In the Windsor case, the judge ruled in favor of Edie Windsor, who sued the government after she was forced to pay over $363,000 in estate taxes after the death of her wife, Thea Spyer, in 2009.
The Massachusetts decision, handed down by a unanimous three-member panel of the First Circuit Court of Appeals, affirms a 2010 decision by the District Court in Massachusetts, which found that the federal government cannot deny same-sex couples equal access to tax, health and pension benefits given to heterosexual couples.
Judge Michael Boudin wrote in the opinion that the denial of benefits to legally married same-sex couples “has not been supported by any permissible federal interest.”
Boudin and another judge on the panel are Republican appointees.
Shannon Minter, legal director of the National Center for Lesbian Rights, noted that Boudin is “one of the most well-respected conservative federal judges in the country,” which he said signals a “death knell for this discriminatory law.”
“Every day that DOMA remains on the books, it is causing serious harm to same-sex couples and their children and branding all lesbian, gay and bisexual people as inferior,” Minter said.

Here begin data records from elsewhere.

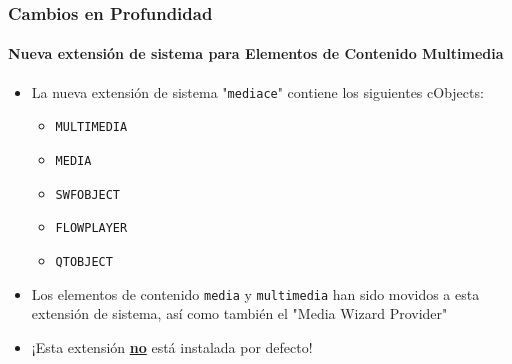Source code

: \begin{frame}[fragile]
	\frametitle{Cambios en Profundidad}
	\framesubtitle{Nueva extensión de sistema para Elementos de Contenido Multimedia}

	\begin{itemize}

		\item La nueva extensión de sistema "\texttt{mediace}" contiene los siguientes cObjects:

			\begin{itemize}
				\item \texttt{MULTIMEDIA}
				\item \texttt{MEDIA}
				\item \texttt{SWFOBJECT}
				\item \texttt{FLOWPLAYER}
				\item \texttt{QTOBJECT}
			\end{itemize}

		\item Los elementos de contenido \texttt{media} y \texttt{multimedia} han sido movidos a esta
			extensión de sistema, así como también el "Media Wizard Provider"

		\item ¡Esta extensión \underline{\textbf{no}} está instalada por defecto!

	\end{itemize}

\end{frame}

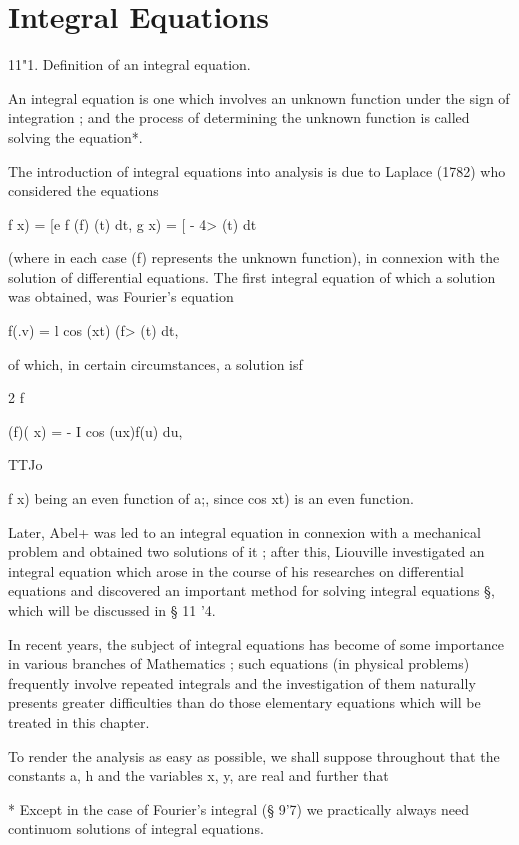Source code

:\chapter{Integral Equations} 

11"1. Definition of an integral equation. 

An integral equation is one which involves an unknown function under 
the sign of integration ; and the process of determining the unknown function 
is called solving the equation*. 

The introduction of integral equations into analysis is due to Laplace 
(1782) who considered the equations 

f x) = [e f (f) (t) dt, g  x) = [ -  4> (t) dt 

(where in each case (f) represents the unknown function), in connexion with 
the solution of differential equations. The first integral equation of which 
a solution was obtained, was Fourier's equation 

f(.v) = l cos (xt) (f> (t) dt, 

of which, in certain circumstances, a solution isf 

2 f  

(f)( x) = - I cos (ux)f(u) du, 

TTJo 

f x) being an even function of a;, since cos  xt) is an even function. 

Later, Abel+ was led to an integral equation in connexion with a mechanical 
problem and obtained two solutions of it ; after this, Liouville investigated an 
integral equation which arose in the course of his researches on differential 
equations and discovered an important method for solving integral equations §, 
which will be discussed in § 11 '4. 

In recent years, the subject of integral equations has become of some 
importance in various branches of Mathematics ; such equations (in physical 
problems) frequently involve repeated integrals and the investigation of them 
naturally presents greater difficulties than do those elementary equations 
which will be treated in this chapter. 

To render the analysis as easy as possible, we shall suppose throughout 
that the constants a, h and the variables x, y,   are real and further that 

* Except in the case of Fourier's integral (§ 9'7) we practically always need continuom 
solutions of integral equations. 

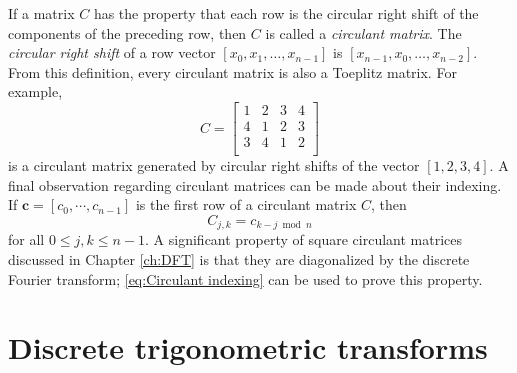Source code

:\documentclass[12pt,notitlepage]{report}
\begin{document}
If a matrix $C$ has the property that each row is the circular right shift of the components of the preceding row, then $C$ is called a \textit{circulant matrix}. The \textit{circular right shift} of a row vector $[x_0,x_1,\ldots,x_{n-1}]$ is $[x_{n-1},x_0,\ldots,x_{n-2}]$. From this definition, every circulant matrix is also a Toeplitz matrix. For example,
\[C = \begin{bmatrix}
1 & 2 & 3 & 4 \\
4 & 1 & 2 & 3 \\
3 & 4 & 1 & 2 \\
\end{bmatrix}\] 
is a circulant matrix generated by circular right shifts of the vector $[1,2,3,4]$. A final observation regarding circulant matrices can be made about their indexing. If $\mathbf{c} = [c_0,\cdots,c_{n-1}]$ is the first row of a circulant matrix $C$, then
\begin{equation}
\label{eq:Circulant indexing}
C_{j,k} = c_{k-j \bmod n}
\end{equation}
for all $0 \leq j,k \leq n-1$. A significant property of square circulant matrices discussed in Chapter \ref{ch:DFT} is that they are diagonalized by the discrete Fourier transform; \eqref{eq:Circulant indexing} can be used to prove this property.

\section{Discrete trigonometric transforms} \label{sec:Discrete trig. transforms}
\end{document}
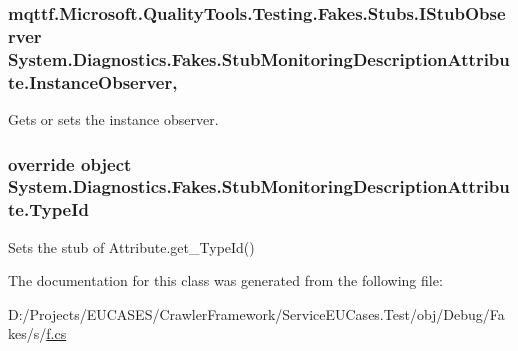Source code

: \hypertarget{class_system_1_1_diagnostics_1_1_fakes_1_1_stub_monitoring_description_attribute_a62856389f2f64c4bf6926281f200f54d}{
\subsubsection[{Instance\-Observer}]{\setlength{\rightskip}{0pt plus 5cm}mqttf.\-Microsoft.\-Quality\-Tools.\-Testing.\-Fakes.\-Stubs.\-I\-Stub\-Observer System.\-Diagnostics.\-Fakes.\-Stub\-Monitoring\-Description\-Attribute.\-Instance\-Observer\hspace{0.3cm}{\ttfamily [get]}, {\ttfamily [set]}}}\label{class_system_1_1_diagnostics_1_1_fakes_1_1_stub_monitoring_description_attribute_a62856389f2f64c4bf6926281f200f54d}


Gets or sets the instance observer.

\hypertarget{class_system_1_1_diagnostics_1_1_fakes_1_1_stub_monitoring_description_attribute_a44d0cf97170c95020e259a71883163cb}{
\subsubsection[{Type\-Id}]{\setlength{\rightskip}{0pt plus 5cm}override object System.\-Diagnostics.\-Fakes.\-Stub\-Monitoring\-Description\-Attribute.\-Type\-Id\hspace{0.3cm}{\ttfamily [get]}}}\label{class_system_1_1_diagnostics_1_1_fakes_1_1_stub_monitoring_description_attribute_a44d0cf97170c95020e259a71883163cb}


Sets the stub of Attribute.\-get\-\_\-\-Type\-Id()



The documentation for this class was generated from the following file\-:\begin{DoxyCompactItemize}
\item 
D\-:/\-Projects/\-E\-U\-C\-A\-S\-E\-S/\-Crawler\-Framework/\-Service\-E\-U\-Cases.\-Test/obj/\-Debug/\-Fakes/s/\hyperlink{s_2f_8cs}{f.\-cs}\end{DoxyCompactItemize}

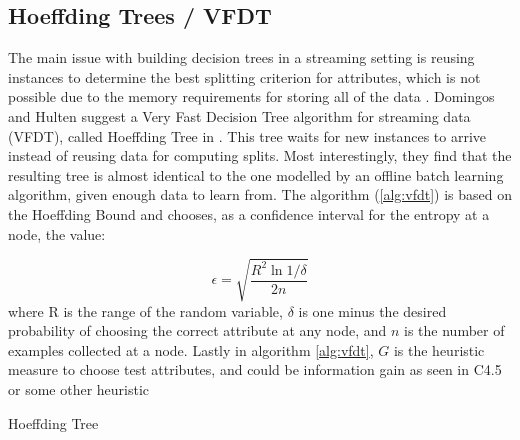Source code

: \subsection{Hoeffding Trees / VFDT\label{section:vfdt}}
The main issue with building decision trees in a streaming setting is reusing instances to determine the best splitting criterion for attributes, which is not possible due to the memory requirements for storing all of the data \cite{domingos2000mining}. Domingos and Hulten suggest a Very Fast Decision Tree algorithm for streaming data (VFDT), called Hoeffding Tree in \cite{domingos2000mining}. This tree waits for new instances to arrive instead of reusing data for computing splits. Most interestingly, they find that the resulting tree is almost identical to the one modelled by an offline batch learning algorithm, given enough data to learn from. The algorithm (\ref{alg:vfdt}) is based on the Hoeffding Bound and chooses, as a confidence interval for the entropy at a node, the value:

\begin{equation}
\epsilon=\sqrt{\frac{R^{2} \ln 1 / \delta}{2 n}}
\end{equation}
where R is the range of the random variable, $\delta$ is one minus the desired probability of choosing the correct attribute at any node, and $n$ is the number of examples collected at a node. Lastly in algorithm \ref{alg:vfdt}, $G$ is the heuristic measure to choose test attributes, and could be information gain as seen in C4.5 or some other heuristic \cite{bifet2018machine, domingos2000mining, }

\begin{algorithm}
\caption{Hoeffding Tree\label{alg:vfdt} \cite{bifet2018machine}}
\setcounter{AlgoLine}{0}
\end{algorithm}

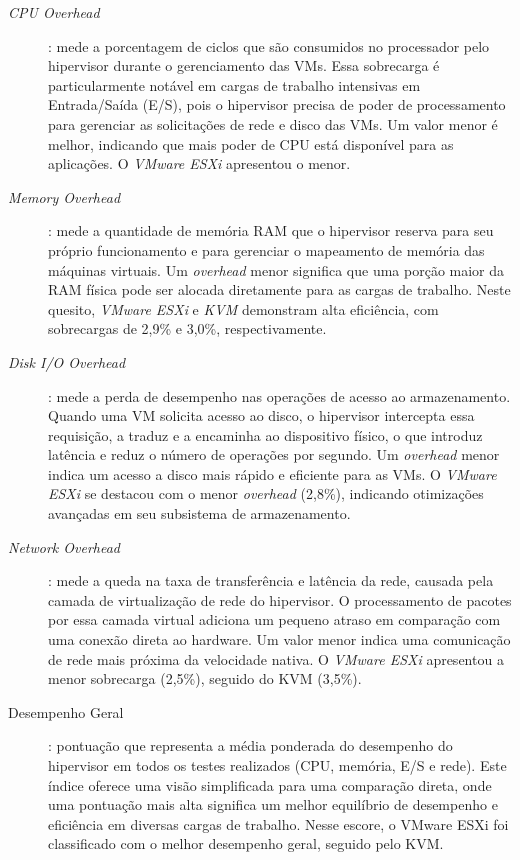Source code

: \begin{description}
    \item[\textit{CPU Overhead}]:  mede a porcentagem de ciclos que são consumidos no processador pelo hipervisor durante o gerenciamento das VMs. Essa sobrecarga é particularmente notável em cargas de trabalho intensivas em Entrada/Saída (E/S), pois o hipervisor precisa de poder de processamento para gerenciar as solicitações de rede e disco das VMs. Um valor menor é melhor, indicando que mais poder de CPU está disponível para as aplicações. O \textit{VMware ESXi} apresentou o menor.
    \item[\textit{Memory Overhead}]:  mede a quantidade de memória RAM que o hipervisor reserva para seu próprio funcionamento e para gerenciar o mapeamento de memória das máquinas virtuais. Um \textit{overhead} menor significa que uma porção maior da RAM física pode ser alocada diretamente para as cargas de trabalho. Neste quesito, \textit{VMware ESXi} e \textit{KVM} demonstram alta eficiência, com sobrecargas de 2,9\% e 3,0\%, respectivamente.
    \item[\textit{Disk I/O Overhead}]: mede a perda de desempenho nas operações de acesso ao armazenamento. Quando uma VM solicita acesso ao disco, o hipervisor intercepta essa requisição, a traduz e a encaminha ao dispositivo físico, o que introduz latência e reduz o número de operações por segundo. Um \textit{overhead} menor indica um acesso a disco mais rápido e eficiente para as VMs. O \textit{VMware ESXi} se destacou com o menor \textit{overhead} (2,8\%), indicando otimizações avançadas em seu subsistema de armazenamento.
    \item[\textit{Network Overhead}]: mede a queda na taxa de transferência e latência da rede, causada pela camada de virtualização de rede do hipervisor. O processamento de pacotes por essa camada virtual adiciona um pequeno atraso em comparação com uma conexão direta ao hardware. Um valor menor indica uma comunicação de rede mais próxima da velocidade nativa. O \textit{VMware ESXi} apresentou a menor sobrecarga (2,5\%), seguido do KVM (3,5\%).
    \item[Desempenho Geral]: pontuação que representa a média ponderada do desempenho do hipervisor em todos os testes realizados (CPU, memória, E/S e rede). Este índice oferece uma visão simplificada para uma comparação direta, onde uma pontuação mais alta significa um melhor equilíbrio de desempenho e eficiência em diversas cargas de trabalho. Nesse escore, o VMware ESXi foi classificado com o melhor desempenho geral, seguido pelo KVM.









\end{description}

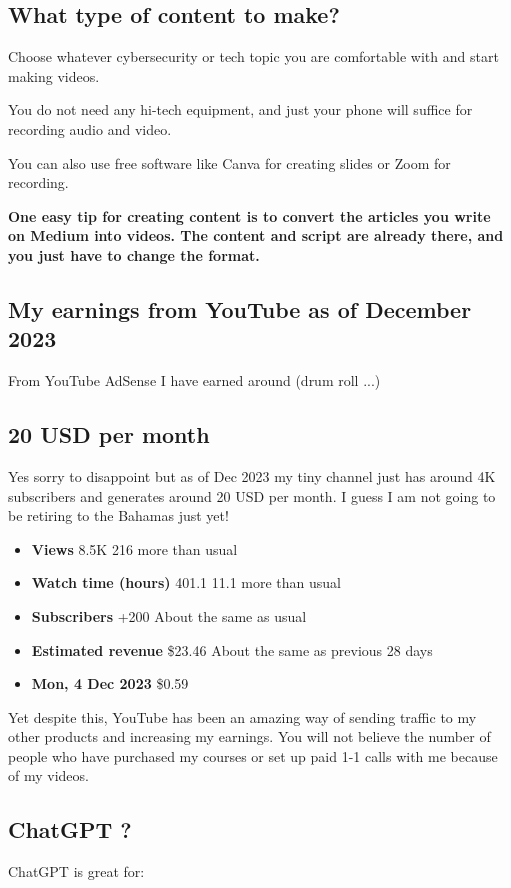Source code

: \documentclass[11pt]{article}
\begin{document}
\subsection*{What type of content to make?}
Choose whatever cybersecurity or tech topic you are comfortable with and start making videos.

You do not need any hi-tech equipment, and just your phone will suffice for recording audio and video.

You can also use free software like Canva for creating slides or Zoom for recording.

\textbf{One easy tip for creating content is to convert the articles you write on Medium into videos. The content and script are already there, and you just have to change the format.}

\subsection*{My earnings from YouTube as of December 2023}
From YouTube AdSense I have earned around (drum roll ...)

\subsection*{20 USD per month}
Yes sorry to disappoint but as of Dec 2023 my tiny channel just has around 4K subscribers and generates around 20 USD per month. I guess I am not going to be retiring to the Bahamas just yet!

\begin{itemize}
\item \textbf{Views} 8.5K 216 more than usual
\item \textbf{Watch time (hours)} 401.1 11.1 more than usual
\item \textbf{Subscribers} +200 About the same as usual
\item \textbf{Estimated revenue} \$23.46 About the same as previous 28 days
\item \textbf{Mon, 4 Dec 2023} \$0.59
\end{itemize}

Yet despite this, YouTube has been an amazing way of sending traffic to my other products and increasing my earnings. You will not believe the number of people who have purchased my courses or set up paid 1-1 calls with me because of my videos.

\subsection*{ChatGPT ?}
ChatGPT is great for:
\end{document}
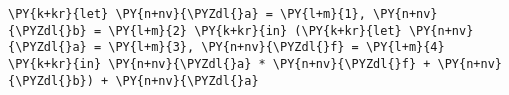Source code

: \begin{Verbatim}[commandchars=\\\{\}]
\PY{k+kr}{let} \PY{n+nv}{\PYZdl{}a} = \PY{l+m}{1}, \PY{n+nv}{\PYZdl{}b} = \PY{l+m}{2} \PY{k+kr}{in} (\PY{k+kr}{let} \PY{n+nv}{\PYZdl{}a} = \PY{l+m}{3}, \PY{n+nv}{\PYZdl{}f} = \PY{l+m}{4} \PY{k+kr}{in} \PY{n+nv}{\PYZdl{}a} * \PY{n+nv}{\PYZdl{}f} + \PY{n+nv}{\PYZdl{}b}) + \PY{n+nv}{\PYZdl{}a}
\end{Verbatim}

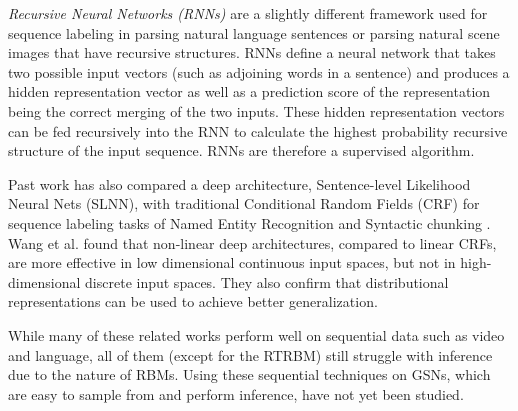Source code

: \emph{Recursive Neural Networks (RNNs)} \cite{socher11} are a slightly different framework used for sequence labeling in parsing natural language sentences or parsing natural scene images that have recursive structures. RNNs define a neural network that takes two possible input vectors (such as adjoining words in a sentence) and produces a hidden representation vector as well as a prediction score of the representation being the correct merging of the two inputs. These hidden representation vectors can be fed recursively into the RNN to calculate the highest probability recursive structure of the input sequence. RNNs are therefore a supervised algorithm.

Past work has also compared a deep architecture, Sentence-level Likelihood Neural Nets (SLNN), with traditional Conditional Random Fields (CRF) for sequence labeling tasks of Named Entity Recognition and Syntactic chunking \cite{wang13}. Wang et al. found that non-linear deep architectures, compared to linear CRFs, are more effective in low dimensional continuous input spaces, but not in high-dimensional discrete input spaces. They also confirm that distributional representations can be used to achieve better generalization.

While many of these related works perform well on sequential data such as video and language, all of them (except for the RTRBM) still struggle with inference due to the nature of RBMs. Using these sequential techniques on GSNs, which are easy to sample from and perform inference, have not yet been studied.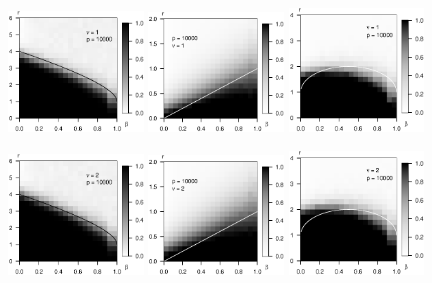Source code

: \begin{figure}
	\centering
	\includegraphics[width=0.32\textwidth]{figures/sim_strong_boundary/simulated_strong_boundary_chi-squared_nu1_p10000.eps}
    \includegraphics[width=0.32\textwidth]{figures/sim_weak_boundary/simulated_weak_boundary_chi-squared_nu1_p10000.eps}
    \includegraphics[width=0.32\textwidth]{figures/sim_approx-exact_boundary/simulated_approx-exact_boundary_chi-squared_nu1_p10000.eps}
    
	\includegraphics[width=0.32\textwidth]{figures/sim_strong_boundary/simulated_strong_boundary_chi-squared_nu2_p10000.eps}
    \includegraphics[width=0.32\textwidth]{figures/sim_weak_boundary/simulated_weak_boundary_chi-squared_nu2_p10000.eps}
    \includegraphics[width=0.32\textwidth]{figures/sim_approx-exact_boundary/simulated_approx-exact_boundary_chi-squared_nu2_p10000.eps}
	

\end{figure}
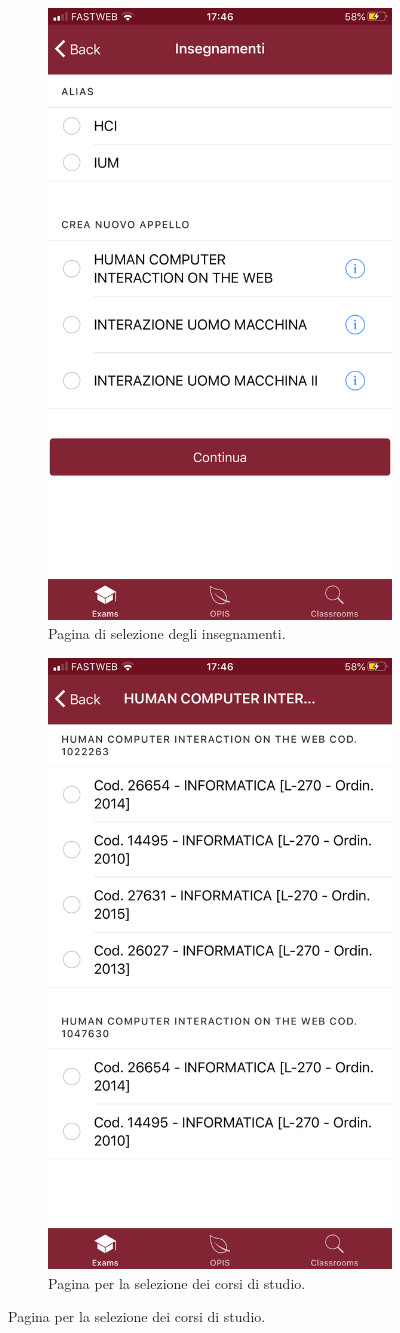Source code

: \documentclass[Lau, oneside, noexaminfo]{sapthesis}%
\begin{document}
\begin{figure}[H]
\begin{subfigure}{0.6\textwidth}
	  \includegraphics[width=0.5\linewidth]{ui-iterations/i/select-teaching}  
	  \caption{Pagina di selezione degli insegnamenti.}
	  \label{fig:sub-second}
	\end{subfigure}
	\begin{subfigure}{0.6\textwidth}
		\centering
		\includegraphics[width=0.5\linewidth]{ui-iterations/i/select-program}  
		\caption{Pagina per la selezione dei corsi di studio.}

\end{subfigure}
\end{figure}
\end{document}
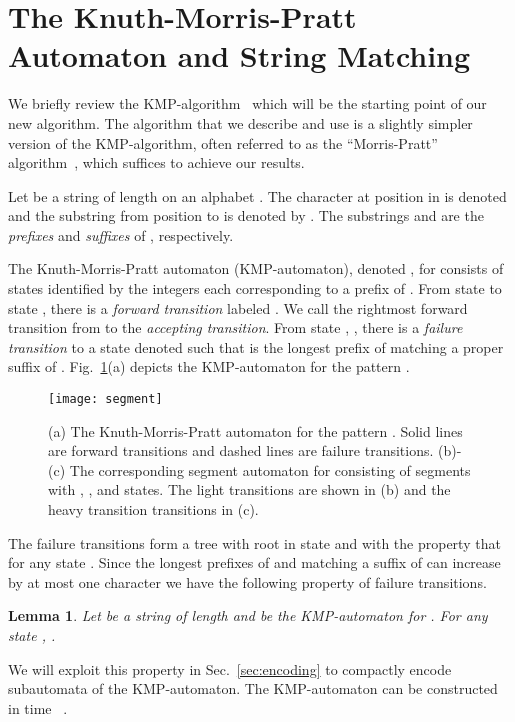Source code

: \documentclass{article}
\newtheorem{lemma}{Lemma}
\begin{document}
\section{The Knuth-Morris-Pratt Automaton and String Matching}\label{sec:KMP}
We briefly review the KMP-algorithm~\cite{KMP1977} which will be the
starting point of our new algorithm. The algorithm that we describe
and use is a slightly simpler version of the KMP-algorithm, often
referred to as the ``Morris-Pratt'' algorithm~\cite{MP1970}, which
suffices to achieve our results.


Let  be a string of length  on an alphabet . The
character at position  in  is denoted  and the substring
from position  to  is denoted by . The substrings
 and  are the \emph{prefixes} and \emph{suffixes}
of , respectively.

The Knuth-Morris-Pratt automaton (KMP-automaton), denoted , for
 consists of  states identified by the integers  each corresponding to a prefix of . From state  to state
,  there is a \emph{forward transition} labeled
. We call the rightmost forward transition from  to  the
\emph{accepting transition}. From state , , there is
a \emph{failure transition} to a state denoted  such that
 is the longest prefix of  matching a proper suffix
of . Fig.~\ref{fig:segment}(a) depicts the KMP-automaton for
the pattern . \begin{figure}[t]
  \centering \texttt{[image: segment]}
  \caption{(a) The Knuth-Morris-Pratt automaton  for the pattern
    . Solid lines are forward transitions and
    dashed lines are failure transitions. (b)-(c) The corresponding
    segment automaton  for  consisting of  segments
    with , , and  states. The light transitions are shown in
    (b) and the heavy transition transitions in (c).}
   \label{fig:segment}
\end{figure}

The failure transitions form a tree with root in state  and with
the property that  for any state . Since the longest
prefixes of  and  matching a suffix of  can
increase by at most one character we have the following property of
failure transitions.
\begin{lemma}\label{lem:fail}
  Let  be a string of length  and  be the KMP-automaton
  for . For any state , .
\end{lemma}
We will exploit this property in Sec.~\ref{sec:encoding} to
compactly encode subautomata of the KMP-automaton. The KMP-automaton
can be constructed in time ~\cite{KMP1977}.
\end{document}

The ruling was applied to two conjoined cases — one filed by the state of Massachusetts and another brought by Gay & Lesbian Advocates & Defenders on behalf of a group of same-sex couples.
The decision was stayed by the panel, with an acknowledgement that an appeal to the Supreme Court was “highly likely,” adding that “Only the Supreme Court can finally decide this unique case.”
An appeal will be handled by the Bipartisan Legal Advisory Group of the U.S. House of Representatives, which stepped in to defend DOMA when the Obama administration declined to do so.
BLAG could appeal directly to the Supreme Court, which has the discretion to decline to hear the case, or ask for consideration by the full First Circuit Court, although that route is not likely since the court is comprised only of five judges, and last week’s decision was unanimous.
The constitutionality of a state DOMA is also headed toward the Supreme Court with the challenge of California’s Proposition 8.
A federal appellate court last year found the measure to be unconstitutional, and a district court recently declined to re-hear the case; the next step is likely the U.S. Supreme Court.
Also in California, a federal judge earlier this year found DOMA to be unconstitutional in a challenge brought by a federal employee who was denied benefits for her partner. That case is pending before an appellate court and could also eventually wind up before the Supreme Court.